Gather, from the data below, each line in which the word "string" occurs.

Excerpts from a dataset:
────────────────────

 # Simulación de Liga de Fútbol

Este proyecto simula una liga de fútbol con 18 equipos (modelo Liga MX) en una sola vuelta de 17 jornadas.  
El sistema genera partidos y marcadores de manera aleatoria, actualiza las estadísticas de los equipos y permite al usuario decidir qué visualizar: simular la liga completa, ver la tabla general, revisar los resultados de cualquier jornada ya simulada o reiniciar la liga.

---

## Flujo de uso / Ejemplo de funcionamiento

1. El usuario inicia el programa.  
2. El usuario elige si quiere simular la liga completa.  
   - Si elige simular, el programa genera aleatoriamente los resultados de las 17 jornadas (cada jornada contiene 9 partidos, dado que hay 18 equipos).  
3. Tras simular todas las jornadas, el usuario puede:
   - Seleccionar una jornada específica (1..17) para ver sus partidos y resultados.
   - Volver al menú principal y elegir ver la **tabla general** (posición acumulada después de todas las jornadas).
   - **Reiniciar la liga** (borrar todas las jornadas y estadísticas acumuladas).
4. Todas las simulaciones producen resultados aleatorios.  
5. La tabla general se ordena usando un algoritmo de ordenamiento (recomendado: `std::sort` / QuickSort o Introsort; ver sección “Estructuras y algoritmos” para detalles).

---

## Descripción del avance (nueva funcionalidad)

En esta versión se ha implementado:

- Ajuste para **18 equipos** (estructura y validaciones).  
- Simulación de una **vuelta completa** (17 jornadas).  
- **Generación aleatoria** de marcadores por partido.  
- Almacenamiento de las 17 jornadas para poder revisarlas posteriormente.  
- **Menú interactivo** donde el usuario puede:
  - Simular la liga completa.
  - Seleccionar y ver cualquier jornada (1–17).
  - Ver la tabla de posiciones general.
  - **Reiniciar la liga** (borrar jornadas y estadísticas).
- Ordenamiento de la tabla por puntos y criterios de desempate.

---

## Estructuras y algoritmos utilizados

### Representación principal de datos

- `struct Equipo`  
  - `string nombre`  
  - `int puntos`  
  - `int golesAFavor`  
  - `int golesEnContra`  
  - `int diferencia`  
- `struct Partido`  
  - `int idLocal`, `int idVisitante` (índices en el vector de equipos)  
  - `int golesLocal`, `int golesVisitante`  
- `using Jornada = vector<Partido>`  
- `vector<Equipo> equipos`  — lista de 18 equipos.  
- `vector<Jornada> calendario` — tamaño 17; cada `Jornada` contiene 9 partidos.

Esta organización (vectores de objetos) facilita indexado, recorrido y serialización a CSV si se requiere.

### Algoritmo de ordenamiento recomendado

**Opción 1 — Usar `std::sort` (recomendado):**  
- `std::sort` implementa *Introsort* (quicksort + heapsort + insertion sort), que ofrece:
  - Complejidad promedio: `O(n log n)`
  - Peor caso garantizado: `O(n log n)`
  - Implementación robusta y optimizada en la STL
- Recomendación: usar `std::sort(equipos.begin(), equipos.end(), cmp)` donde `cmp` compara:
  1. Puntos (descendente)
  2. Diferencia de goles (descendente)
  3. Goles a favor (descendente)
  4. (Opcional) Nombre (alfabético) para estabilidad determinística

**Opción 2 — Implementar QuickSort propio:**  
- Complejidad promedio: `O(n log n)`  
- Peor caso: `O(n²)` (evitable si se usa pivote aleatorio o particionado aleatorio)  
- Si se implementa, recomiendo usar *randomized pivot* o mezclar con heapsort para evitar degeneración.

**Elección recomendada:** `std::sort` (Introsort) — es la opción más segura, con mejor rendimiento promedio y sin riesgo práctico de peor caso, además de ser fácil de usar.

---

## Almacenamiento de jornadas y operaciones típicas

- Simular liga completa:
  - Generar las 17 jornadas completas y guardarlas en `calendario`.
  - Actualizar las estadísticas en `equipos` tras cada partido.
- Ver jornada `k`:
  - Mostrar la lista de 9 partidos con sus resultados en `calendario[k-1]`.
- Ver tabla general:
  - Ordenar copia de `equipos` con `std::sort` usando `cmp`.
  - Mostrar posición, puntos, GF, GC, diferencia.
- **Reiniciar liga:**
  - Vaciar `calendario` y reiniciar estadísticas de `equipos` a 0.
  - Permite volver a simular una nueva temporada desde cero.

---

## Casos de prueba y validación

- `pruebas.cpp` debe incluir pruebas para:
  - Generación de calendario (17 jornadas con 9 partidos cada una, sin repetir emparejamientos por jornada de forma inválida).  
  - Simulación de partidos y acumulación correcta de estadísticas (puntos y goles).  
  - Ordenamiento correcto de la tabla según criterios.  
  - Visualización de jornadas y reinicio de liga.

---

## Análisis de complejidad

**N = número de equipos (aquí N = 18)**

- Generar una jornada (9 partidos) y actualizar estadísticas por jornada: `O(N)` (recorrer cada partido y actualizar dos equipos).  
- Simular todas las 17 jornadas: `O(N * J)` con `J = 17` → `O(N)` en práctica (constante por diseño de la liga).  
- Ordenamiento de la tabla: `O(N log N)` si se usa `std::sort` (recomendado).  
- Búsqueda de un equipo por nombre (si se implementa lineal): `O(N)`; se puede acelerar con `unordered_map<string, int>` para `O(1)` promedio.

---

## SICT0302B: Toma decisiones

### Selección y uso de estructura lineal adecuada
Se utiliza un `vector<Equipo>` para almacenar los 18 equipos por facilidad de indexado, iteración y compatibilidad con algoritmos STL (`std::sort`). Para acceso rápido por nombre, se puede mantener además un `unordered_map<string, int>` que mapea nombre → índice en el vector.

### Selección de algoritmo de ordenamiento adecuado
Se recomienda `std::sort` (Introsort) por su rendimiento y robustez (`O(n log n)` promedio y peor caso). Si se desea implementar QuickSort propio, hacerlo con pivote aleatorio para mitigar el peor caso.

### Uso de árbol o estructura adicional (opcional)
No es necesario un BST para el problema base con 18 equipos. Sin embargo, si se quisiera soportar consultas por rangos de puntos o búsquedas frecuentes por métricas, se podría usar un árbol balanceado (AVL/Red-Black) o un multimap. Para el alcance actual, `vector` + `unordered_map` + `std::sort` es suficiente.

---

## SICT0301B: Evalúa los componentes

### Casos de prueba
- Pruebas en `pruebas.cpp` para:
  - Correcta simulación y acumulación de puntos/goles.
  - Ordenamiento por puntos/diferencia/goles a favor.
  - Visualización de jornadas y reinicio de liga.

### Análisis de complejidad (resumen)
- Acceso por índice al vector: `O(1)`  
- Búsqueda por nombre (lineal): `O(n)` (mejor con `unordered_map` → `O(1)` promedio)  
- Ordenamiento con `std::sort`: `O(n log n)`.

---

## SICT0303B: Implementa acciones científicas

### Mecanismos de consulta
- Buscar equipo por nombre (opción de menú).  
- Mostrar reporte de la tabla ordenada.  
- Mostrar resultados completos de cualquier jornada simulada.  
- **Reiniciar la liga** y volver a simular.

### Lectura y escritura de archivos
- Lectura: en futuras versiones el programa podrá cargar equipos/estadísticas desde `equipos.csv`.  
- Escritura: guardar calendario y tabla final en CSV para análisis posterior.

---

────────────────────

◆ **EXERCISE RESULT**:
  - `string nombre`  
- Búsqueda de un equipo por nombre (si se implementa lineal): `O(N)`; se puede acelerar con `unordered_map<string, int>` para `O(1)` promedio.
Se utiliza un `vector<Equipo>` para almacenar los 18 equipos por facilidad de indexado, iteración y compatibilidad con algoritmos STL (`std::sort`). Para acceso rápido por nombre, se puede mantener además un `unordered_map<string, int>` que mapea nombre → índice en el vector.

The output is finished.